▶ _Task requirements_
Only the lines with "cout" in the entries below belong in the answer; please copy them.
-------- Available records --------
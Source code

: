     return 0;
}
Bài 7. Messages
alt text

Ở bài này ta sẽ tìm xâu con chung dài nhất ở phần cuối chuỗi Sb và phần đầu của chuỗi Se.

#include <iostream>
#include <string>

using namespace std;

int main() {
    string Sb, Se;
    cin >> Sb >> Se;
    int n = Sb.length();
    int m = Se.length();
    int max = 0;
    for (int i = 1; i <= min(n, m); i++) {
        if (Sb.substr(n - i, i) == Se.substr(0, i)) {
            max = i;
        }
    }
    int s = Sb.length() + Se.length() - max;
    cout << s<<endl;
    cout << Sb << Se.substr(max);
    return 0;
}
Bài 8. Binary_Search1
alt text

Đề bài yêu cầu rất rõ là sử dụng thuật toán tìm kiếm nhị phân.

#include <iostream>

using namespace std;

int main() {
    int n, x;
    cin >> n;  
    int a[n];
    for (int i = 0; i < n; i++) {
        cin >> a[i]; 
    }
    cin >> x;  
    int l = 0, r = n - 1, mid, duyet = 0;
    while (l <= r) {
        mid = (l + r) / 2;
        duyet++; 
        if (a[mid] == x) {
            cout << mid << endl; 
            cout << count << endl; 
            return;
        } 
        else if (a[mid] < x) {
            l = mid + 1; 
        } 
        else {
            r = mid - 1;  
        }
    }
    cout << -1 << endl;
--------
▶ _Response to this exercise_
    cout << s<<endl;
    cout << Sb << Se.substr(max);
            cout << mid << endl; 
            cout << count << endl; 
    cout << -1 << endl;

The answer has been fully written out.